If you are interested in learning more about Activity-Based Costing, this book is not the best choice for you. Professor Kaplan has co-authored books that explore this subject in much greater detail.
Most people set as their initial priority the need to have accurate financial reporting for the entire enterprise. Fallling below that level of effectiveness is Stage I in the terms of this book. Once you have that financial reporting done accurately, you are at Stage II. But you know almost nothing about how to manage your costs better. In order to do that, you will need to establish ad hoc financial reporting processes designed to help your organization learn from its experience & identify opportunities for improvement, built around Activity-Based Costing (ABC). ABC is simply a way of more accurately applying overhead costs back to activities & then processes that permits accurately understanding more about which combinations of products & services & customers are profitable & which are not. Then, within each activity, you can also see the inefficiencies in what you are doing that present opportunities for improvement. The book also has a nice discussion of Kaizen costing that is widely used in Japanese companies looking for on-going cost improvements, based on Professor Cooper's research. There are a few case histories to illustrate the principles, but most will find these insufficient to guide them through the process. In other books, Professor Kaplan has pointed out that there is a lot of acquired art in the subject & you probably need help to get it right. I concur. Once you have ABC operating in stand-alone systems, you are at Stage III.

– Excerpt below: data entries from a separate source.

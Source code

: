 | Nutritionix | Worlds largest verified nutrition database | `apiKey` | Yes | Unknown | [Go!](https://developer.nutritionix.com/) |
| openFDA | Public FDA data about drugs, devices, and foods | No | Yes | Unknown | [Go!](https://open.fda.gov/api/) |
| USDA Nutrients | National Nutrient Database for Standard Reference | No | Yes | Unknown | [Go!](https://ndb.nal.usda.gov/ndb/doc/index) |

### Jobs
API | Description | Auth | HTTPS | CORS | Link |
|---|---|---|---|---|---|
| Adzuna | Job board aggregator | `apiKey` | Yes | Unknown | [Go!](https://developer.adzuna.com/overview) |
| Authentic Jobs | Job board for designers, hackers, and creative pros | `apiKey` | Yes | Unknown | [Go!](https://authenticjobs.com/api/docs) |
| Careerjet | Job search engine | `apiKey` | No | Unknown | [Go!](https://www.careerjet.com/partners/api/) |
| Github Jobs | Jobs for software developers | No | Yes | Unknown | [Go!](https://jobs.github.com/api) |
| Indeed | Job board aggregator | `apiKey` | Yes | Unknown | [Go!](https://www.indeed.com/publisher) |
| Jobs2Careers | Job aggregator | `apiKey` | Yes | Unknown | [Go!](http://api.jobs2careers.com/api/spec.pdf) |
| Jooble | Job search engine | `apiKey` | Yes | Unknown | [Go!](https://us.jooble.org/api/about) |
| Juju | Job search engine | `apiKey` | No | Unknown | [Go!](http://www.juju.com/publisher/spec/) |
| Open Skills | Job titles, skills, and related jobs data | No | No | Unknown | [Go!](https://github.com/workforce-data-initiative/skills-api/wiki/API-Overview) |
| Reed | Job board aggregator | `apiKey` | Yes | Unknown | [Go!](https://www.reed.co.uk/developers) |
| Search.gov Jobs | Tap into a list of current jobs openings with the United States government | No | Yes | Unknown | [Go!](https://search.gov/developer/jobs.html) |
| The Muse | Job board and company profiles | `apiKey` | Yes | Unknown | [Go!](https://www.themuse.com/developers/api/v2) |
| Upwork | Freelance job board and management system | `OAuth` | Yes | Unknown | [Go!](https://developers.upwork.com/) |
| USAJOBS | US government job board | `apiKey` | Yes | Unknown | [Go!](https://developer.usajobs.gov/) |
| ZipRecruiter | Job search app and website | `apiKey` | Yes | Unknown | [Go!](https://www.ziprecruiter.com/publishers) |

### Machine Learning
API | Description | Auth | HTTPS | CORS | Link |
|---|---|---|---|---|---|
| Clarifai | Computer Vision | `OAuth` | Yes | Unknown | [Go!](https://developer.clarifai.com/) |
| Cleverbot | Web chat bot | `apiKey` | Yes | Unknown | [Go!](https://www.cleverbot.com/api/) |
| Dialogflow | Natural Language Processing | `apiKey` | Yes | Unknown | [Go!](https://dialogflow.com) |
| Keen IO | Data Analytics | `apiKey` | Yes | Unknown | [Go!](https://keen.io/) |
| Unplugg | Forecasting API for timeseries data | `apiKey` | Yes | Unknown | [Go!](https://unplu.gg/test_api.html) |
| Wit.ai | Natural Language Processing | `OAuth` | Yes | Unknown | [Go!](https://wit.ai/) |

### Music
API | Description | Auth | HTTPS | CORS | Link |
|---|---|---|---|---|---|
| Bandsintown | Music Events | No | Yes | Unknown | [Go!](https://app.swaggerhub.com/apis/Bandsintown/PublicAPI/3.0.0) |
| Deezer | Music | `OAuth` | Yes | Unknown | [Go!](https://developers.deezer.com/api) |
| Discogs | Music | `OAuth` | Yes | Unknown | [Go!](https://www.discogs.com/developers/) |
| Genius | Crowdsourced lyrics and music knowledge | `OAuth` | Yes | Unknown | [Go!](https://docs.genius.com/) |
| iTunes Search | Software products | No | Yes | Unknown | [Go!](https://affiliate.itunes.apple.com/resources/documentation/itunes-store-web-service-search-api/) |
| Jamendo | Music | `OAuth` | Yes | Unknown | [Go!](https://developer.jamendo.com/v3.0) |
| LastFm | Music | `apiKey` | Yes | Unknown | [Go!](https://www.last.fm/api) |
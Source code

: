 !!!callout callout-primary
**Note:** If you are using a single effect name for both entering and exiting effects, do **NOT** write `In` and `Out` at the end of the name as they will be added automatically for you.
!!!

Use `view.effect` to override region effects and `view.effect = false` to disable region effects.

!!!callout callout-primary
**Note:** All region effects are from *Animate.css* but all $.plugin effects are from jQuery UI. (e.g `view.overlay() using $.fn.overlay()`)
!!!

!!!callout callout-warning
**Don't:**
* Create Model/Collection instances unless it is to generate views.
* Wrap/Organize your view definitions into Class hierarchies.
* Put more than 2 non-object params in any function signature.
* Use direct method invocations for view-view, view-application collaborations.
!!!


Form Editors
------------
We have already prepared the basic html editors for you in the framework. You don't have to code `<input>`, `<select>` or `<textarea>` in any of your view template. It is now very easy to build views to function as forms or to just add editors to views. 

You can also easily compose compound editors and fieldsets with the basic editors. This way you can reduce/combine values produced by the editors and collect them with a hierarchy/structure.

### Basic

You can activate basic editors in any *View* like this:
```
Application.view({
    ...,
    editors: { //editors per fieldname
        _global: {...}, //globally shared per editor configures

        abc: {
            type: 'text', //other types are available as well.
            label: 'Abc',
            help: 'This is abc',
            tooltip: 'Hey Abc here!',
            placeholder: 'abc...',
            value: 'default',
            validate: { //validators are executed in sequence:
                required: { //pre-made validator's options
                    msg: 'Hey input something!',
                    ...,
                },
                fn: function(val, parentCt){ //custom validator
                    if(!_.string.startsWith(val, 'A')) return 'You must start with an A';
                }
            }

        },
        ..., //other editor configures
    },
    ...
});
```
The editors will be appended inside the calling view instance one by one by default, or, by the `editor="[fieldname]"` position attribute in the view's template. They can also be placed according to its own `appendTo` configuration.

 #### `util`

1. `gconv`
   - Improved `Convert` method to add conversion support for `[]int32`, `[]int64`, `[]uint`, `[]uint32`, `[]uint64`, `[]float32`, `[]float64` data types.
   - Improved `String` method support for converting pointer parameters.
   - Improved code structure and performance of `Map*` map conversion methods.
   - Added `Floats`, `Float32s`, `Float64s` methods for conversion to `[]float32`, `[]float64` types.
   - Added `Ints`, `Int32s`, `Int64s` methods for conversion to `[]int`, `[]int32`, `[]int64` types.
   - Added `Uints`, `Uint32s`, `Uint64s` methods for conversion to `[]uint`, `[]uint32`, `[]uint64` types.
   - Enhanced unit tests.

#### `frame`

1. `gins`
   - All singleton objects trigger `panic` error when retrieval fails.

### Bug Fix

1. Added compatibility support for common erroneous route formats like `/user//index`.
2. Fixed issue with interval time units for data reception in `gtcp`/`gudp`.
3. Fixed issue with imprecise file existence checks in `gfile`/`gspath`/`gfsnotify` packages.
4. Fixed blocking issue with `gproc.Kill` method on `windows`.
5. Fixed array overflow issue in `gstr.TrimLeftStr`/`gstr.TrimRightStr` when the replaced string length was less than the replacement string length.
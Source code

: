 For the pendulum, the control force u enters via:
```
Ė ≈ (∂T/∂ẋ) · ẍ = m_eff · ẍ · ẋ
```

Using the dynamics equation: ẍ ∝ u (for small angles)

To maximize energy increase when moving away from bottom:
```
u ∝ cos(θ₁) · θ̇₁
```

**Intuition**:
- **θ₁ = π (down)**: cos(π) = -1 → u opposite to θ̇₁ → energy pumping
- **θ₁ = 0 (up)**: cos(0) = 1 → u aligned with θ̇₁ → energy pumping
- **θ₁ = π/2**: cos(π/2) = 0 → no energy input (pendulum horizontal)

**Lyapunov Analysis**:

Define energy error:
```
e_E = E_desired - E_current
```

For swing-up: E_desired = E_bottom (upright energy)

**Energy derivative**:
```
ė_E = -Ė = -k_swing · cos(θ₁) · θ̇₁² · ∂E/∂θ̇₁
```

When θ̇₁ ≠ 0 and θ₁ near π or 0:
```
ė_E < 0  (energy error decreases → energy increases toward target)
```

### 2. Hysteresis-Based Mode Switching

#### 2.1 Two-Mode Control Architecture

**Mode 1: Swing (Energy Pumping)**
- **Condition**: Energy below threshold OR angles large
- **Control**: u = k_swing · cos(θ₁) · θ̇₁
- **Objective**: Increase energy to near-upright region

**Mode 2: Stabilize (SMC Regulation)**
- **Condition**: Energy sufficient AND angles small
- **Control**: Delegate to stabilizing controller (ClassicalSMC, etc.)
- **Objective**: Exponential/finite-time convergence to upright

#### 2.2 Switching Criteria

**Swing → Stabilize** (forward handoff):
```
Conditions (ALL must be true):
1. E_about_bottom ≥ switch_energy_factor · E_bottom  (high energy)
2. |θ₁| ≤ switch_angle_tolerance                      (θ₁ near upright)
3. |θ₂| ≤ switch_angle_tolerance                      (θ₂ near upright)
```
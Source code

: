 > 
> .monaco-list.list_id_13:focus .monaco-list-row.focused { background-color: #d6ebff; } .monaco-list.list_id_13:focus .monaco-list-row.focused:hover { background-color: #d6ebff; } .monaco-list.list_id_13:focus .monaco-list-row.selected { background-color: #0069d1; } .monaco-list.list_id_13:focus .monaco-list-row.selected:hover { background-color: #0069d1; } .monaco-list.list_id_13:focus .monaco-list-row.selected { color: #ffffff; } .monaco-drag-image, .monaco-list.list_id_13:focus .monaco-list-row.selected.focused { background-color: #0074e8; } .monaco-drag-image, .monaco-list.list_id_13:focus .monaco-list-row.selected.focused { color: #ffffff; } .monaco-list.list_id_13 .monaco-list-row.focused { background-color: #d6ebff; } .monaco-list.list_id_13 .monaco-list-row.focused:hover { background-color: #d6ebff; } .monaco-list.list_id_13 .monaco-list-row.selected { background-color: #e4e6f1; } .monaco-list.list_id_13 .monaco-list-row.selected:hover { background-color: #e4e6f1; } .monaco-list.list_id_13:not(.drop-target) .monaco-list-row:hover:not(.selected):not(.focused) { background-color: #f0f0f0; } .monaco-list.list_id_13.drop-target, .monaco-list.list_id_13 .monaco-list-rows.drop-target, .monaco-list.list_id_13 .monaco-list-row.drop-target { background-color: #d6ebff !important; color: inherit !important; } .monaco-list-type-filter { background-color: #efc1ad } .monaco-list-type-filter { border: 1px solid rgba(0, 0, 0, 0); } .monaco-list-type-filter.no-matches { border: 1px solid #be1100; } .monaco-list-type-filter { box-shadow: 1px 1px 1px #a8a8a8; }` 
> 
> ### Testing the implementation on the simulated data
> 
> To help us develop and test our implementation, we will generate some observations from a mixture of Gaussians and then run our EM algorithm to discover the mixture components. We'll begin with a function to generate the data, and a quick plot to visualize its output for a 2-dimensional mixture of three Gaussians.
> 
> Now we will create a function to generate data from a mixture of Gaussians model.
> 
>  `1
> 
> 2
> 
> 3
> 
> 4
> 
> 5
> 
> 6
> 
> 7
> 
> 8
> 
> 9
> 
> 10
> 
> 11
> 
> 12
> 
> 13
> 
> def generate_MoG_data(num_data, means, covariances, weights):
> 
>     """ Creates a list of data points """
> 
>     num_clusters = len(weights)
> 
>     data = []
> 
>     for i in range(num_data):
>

At this point, you will have a financial reporting system that is separate from the ABC system. How do you put them together? That the subject of chapter 14, which is the key value-added part of this book. You will see what the systems architecture & process flow needs to be in order to combine ABC with Enterprise-Wide Systems (EWS) of the sort that many large companies have invested in during recent years. Putting the two together will greatly improve planning, budgeting, design of new products & services, & operational improvements. Chapter 15 expands into the area of how to apply the combined system to budgeting & transfer pricing. Combing ABC & EWS puts you at Stage IV, a level rarely reached today.
The book's main message is that it's a mistake to try to go from Stage II directly to Stage IV. There's a lot of experimentation & mistakes that you can benefit from in an extended Stage III. I agree again, based on my experience with ABC.
The one caution you should have about ABC in this context is that if you are going to radicallly change your business model every 2-5 years as many companies are, Stage IV is probably unattainable & undesirable. You can't hold back business model innovation for better cost systems. The next business model innovation will probably give you better costs than tweaking the current business model with ABC will.